=== Record set ===
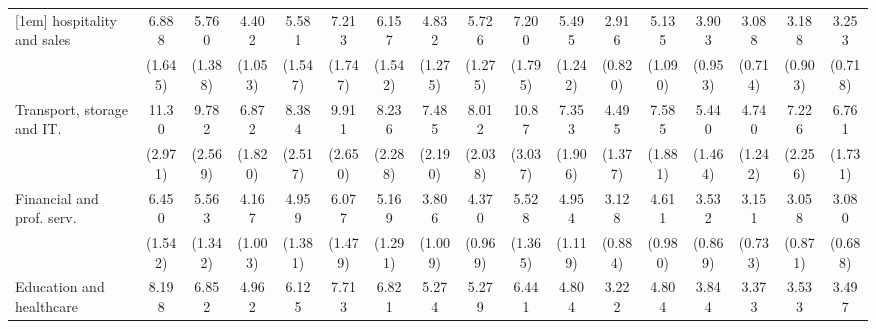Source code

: {\begin{tabular}{l*{16}{c}}
[1em]
hospitality and sales&       6.888\sym{***}&       5.760\sym{***}&       4.402\sym{***}&       5.581\sym{***}&       7.213\sym{***}&       6.157\sym{***}&       4.832\sym{***}&       5.726\sym{***}&       7.200\sym{***}&       5.495\sym{***}&       2.916\sym{***}&       5.135\sym{***}&       3.903\sym{***}&       3.088\sym{***}&       3.188\sym{***}&       3.253\sym{***}\\
                    &     (1.645)         &     (1.388)         &     (1.053)         &     (1.547)         &     (1.747)         &     (1.542)         &     (1.275)         &     (1.275)         &     (1.795)         &     (1.242)         &     (0.820)         &     (1.090)         &     (0.953)         &     (0.714)         &     (0.903)         &     (0.718)         \\
[1em]
Transport, storage and IT.&       11.30\sym{***}&       9.782\sym{***}&       6.872\sym{***}&       8.384\sym{***}&       9.911\sym{***}&       8.236\sym{***}&       7.485\sym{***}&       8.012\sym{***}&       10.87\sym{***}&       7.353\sym{***}&       4.495\sym{***}&       7.585\sym{***}&       5.440\sym{***}&       4.740\sym{***}&       7.226\sym{***}&       6.761\sym{***}\\
                    &     (2.971)         &     (2.569)         &     (1.820)         &     (2.517)         &     (2.650)         &     (2.288)         &     (2.190)         &     (2.038)         &     (3.037)         &     (1.906)         &     (1.377)         &     (1.881)         &     (1.464)         &     (1.242)         &     (2.256)         &     (1.731)         \\
[1em]
Financial and prof. serv.&       6.450\sym{***}&       5.563\sym{***}&       4.167\sym{***}&       4.959\sym{***}&       6.077\sym{***}&       5.169\sym{***}&       3.806\sym{***}&       4.370\sym{***}&       5.528\sym{***}&       4.954\sym{***}&       3.128\sym{***}&       4.611\sym{***}&       3.532\sym{***}&       3.151\sym{***}&       3.058\sym{***}&       3.080\sym{***}\\
                    &     (1.542)         &     (1.342)         &     (1.003)         &     (1.381)         &     (1.479)         &     (1.291)         &     (1.009)         &     (0.969)         &     (1.365)         &     (1.119)         &     (0.884)         &     (0.980)         &     (0.869)         &     (0.733)         &     (0.871)         &     (0.688)         \\
[1em]
Education and healthcare&       8.198\sym{***}&       6.852\sym{***}&       4.962\sym{***}&       6.125\sym{***}&       7.713\sym{***}&       6.821\sym{***}&       5.274\sym{***}&       5.279\sym{***}&       6.441\sym{***}&       4.804\sym{***}&       3.222\sym{***}&       4.804\sym{***}&       3.844\sym{***}&       3.373\sym{***}&       3.533\sym{***}&       3.497\sym{***}\\

\end{tabular}}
===
__Exercise directions__. If a record holds a picture, drop the picture and reproduce everything else exactly.

__Task output__.
Source code

: {\begin{tabular}{l*{16}{c}}
[1em]
hospitality and sales&       6.888\sym{***}&       5.760\sym{***}&       4.402\sym{***}&       5.581\sym{***}&       7.213\sym{***}&       6.157\sym{***}&       4.832\sym{***}&       5.726\sym{***}&       7.200\sym{***}&       5.495\sym{***}&       2.916\sym{***}&       5.135\sym{***}&       3.903\sym{***}&       3.088\sym{***}&       3.188\sym{***}&       3.253\sym{***}\\
                    &     (1.645)         &     (1.388)         &     (1.053)         &     (1.547)         &     (1.747)         &     (1.542)         &     (1.275)         &     (1.275)         &     (1.795)         &     (1.242)         &     (0.820)         &     (1.090)         &     (0.953)         &     (0.714)         &     (0.903)         &     (0.718)         \\
[1em]
Transport, storage and IT.&       11.30\sym{***}&       9.782\sym{***}&       6.872\sym{***}&       8.384\sym{***}&       9.911\sym{***}&       8.236\sym{***}&       7.485\sym{***}&       8.012\sym{***}&       10.87\sym{***}&       7.353\sym{***}&       4.495\sym{***}&       7.585\sym{***}&       5.440\sym{***}&       4.740\sym{***}&       7.226\sym{***}&       6.761\sym{***}\\
                    &     (2.971)         &     (2.569)         &     (1.820)         &     (2.517)         &     (2.650)         &     (2.288)         &     (2.190)         &     (2.038)         &     (3.037)         &     (1.906)         &     (1.377)         &     (1.881)         &     (1.464)         &     (1.242)         &     (2.256)         &     (1.731)         \\
[1em]
Financial and prof. serv.&       6.450\sym{***}&       5.563\sym{***}&       4.167\sym{***}&       4.959\sym{***}&       6.077\sym{***}&       5.169\sym{***}&       3.806\sym{***}&       4.370\sym{***}&       5.528\sym{***}&       4.954\sym{***}&       3.128\sym{***}&       4.611\sym{***}&       3.532\sym{***}&       3.151\sym{***}&       3.058\sym{***}&       3.080\sym{***}\\
                    &     (1.542)         &     (1.342)         &     (1.003)         &     (1.381)         &     (1.479)         &     (1.291)         &     (1.009)         &     (0.969)         &     (1.365)         &     (1.119)         &     (0.884)         &     (0.980)         &     (0.869)         &     (0.733)         &     (0.871)         &     (0.688)         \\
[1em]
Education and healthcare&       8.198\sym{***}&       6.852\sym{***}&       4.962\sym{***}&       6.125\sym{***}&       7.713\sym{***}&       6.821\sym{***}&       5.274\sym{***}&       5.279\sym{***}&       6.441\sym{***}&       4.804\sym{***}&       3.222\sym{***}&       4.804\sym{***}&       3.844\sym{***}&       3.373\sym{***}&       3.533\sym{***}&       3.497\sym{***}\\

\end{tabular}}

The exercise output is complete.